Set down each record that follows exactly. Drop the images.

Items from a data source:
═══
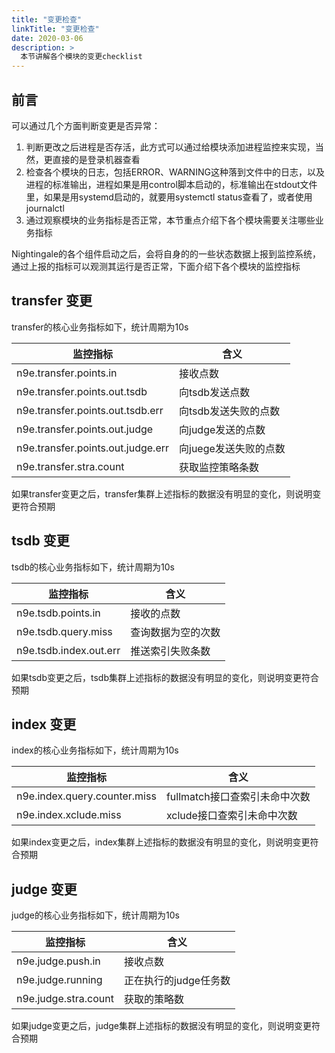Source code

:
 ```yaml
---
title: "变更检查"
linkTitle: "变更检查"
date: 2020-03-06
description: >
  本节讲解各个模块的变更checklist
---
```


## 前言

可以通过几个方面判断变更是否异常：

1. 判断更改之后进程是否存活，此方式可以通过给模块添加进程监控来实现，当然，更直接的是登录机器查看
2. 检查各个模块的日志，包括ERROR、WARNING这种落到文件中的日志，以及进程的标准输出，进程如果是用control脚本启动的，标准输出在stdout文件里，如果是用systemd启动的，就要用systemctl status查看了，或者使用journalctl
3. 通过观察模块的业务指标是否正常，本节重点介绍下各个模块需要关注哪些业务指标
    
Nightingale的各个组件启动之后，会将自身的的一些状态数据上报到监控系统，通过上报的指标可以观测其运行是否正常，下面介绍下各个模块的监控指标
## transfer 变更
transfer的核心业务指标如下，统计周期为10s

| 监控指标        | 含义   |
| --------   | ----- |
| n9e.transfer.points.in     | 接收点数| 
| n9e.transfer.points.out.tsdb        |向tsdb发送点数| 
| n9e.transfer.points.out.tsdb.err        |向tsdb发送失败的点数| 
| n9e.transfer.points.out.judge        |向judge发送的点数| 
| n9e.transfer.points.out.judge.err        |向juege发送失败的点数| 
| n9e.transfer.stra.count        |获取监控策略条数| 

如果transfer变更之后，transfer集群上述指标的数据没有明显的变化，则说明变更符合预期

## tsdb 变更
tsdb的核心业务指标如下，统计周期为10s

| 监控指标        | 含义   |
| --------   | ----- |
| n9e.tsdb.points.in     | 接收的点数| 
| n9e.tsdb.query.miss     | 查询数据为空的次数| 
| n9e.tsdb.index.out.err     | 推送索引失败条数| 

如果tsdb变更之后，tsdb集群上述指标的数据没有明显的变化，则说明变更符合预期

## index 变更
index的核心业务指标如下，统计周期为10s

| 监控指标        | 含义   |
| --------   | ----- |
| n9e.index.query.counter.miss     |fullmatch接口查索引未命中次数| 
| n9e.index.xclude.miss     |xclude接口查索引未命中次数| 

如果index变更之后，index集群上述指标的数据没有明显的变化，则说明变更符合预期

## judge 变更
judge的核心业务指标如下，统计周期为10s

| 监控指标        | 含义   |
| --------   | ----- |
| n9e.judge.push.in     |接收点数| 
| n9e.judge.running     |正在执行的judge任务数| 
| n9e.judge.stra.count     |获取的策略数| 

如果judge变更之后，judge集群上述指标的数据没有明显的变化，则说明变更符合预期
═══
YOUR RESPONSE →
Source code

:
 ```yaml
---
title: "变更检查"
linkTitle: "变更检查"
date: 2020-03-06
description: >
  本节讲解各个模块的变更checklist
---
```


## 前言

可以通过几个方面判断变更是否异常：

1. 判断更改之后进程是否存活，此方式可以通过给模块添加进程监控来实现，当然，更直接的是登录机器查看
2. 检查各个模块的日志，包括ERROR、WARNING这种落到文件中的日志，以及进程的标准输出，进程如果是用control脚本启动的，标准输出在stdout文件里，如果是用systemd启动的，就要用systemctl status查看了，或者使用journalctl
3. 通过观察模块的业务指标是否正常，本节重点介绍下各个模块需要关注哪些业务指标
    
Nightingale的各个组件启动之后，会将自身的的一些状态数据上报到监控系统，通过上报的指标可以观测其运行是否正常，下面介绍下各个模块的监控指标
## transfer 变更
transfer的核心业务指标如下，统计周期为10s

| 监控指标        | 含义   |
| --------   | ----- |
| n9e.transfer.points.in     | 接收点数| 
| n9e.transfer.points.out.tsdb        |向tsdb发送点数| 
| n9e.transfer.points.out.tsdb.err        |向tsdb发送失败的点数| 
| n9e.transfer.points.out.judge        |向judge发送的点数| 
| n9e.transfer.points.out.judge.err        |向juege发送失败的点数| 
| n9e.transfer.stra.count        |获取监控策略条数| 

如果transfer变更之后，transfer集群上述指标的数据没有明显的变化，则说明变更符合预期

## tsdb 变更
tsdb的核心业务指标如下，统计周期为10s

| 监控指标        | 含义   |
| --------   | ----- |
| n9e.tsdb.points.in     | 接收的点数| 
| n9e.tsdb.query.miss     | 查询数据为空的次数| 
| n9e.tsdb.index.out.err     | 推送索引失败条数| 

如果tsdb变更之后，tsdb集群上述指标的数据没有明显的变化，则说明变更符合预期

## index 变更
index的核心业务指标如下，统计周期为10s

| 监控指标        | 含义   |
| --------   | ----- |
| n9e.index.query.counter.miss     |fullmatch接口查索引未命中次数| 
| n9e.index.xclude.miss     |xclude接口查索引未命中次数| 

如果index变更之后，index集群上述指标的数据没有明显的变化，则说明变更符合预期

## judge 变更
judge的核心业务指标如下，统计周期为10s

| 监控指标        | 含义   |
| --------   | ----- |
| n9e.judge.push.in     |接收点数| 
| n9e.judge.running     |正在执行的judge任务数| 
| n9e.judge.stra.count     |获取的策略数| 

如果judge变更之后，judge集群上述指标的数据没有明显的变化，则说明变更符合预期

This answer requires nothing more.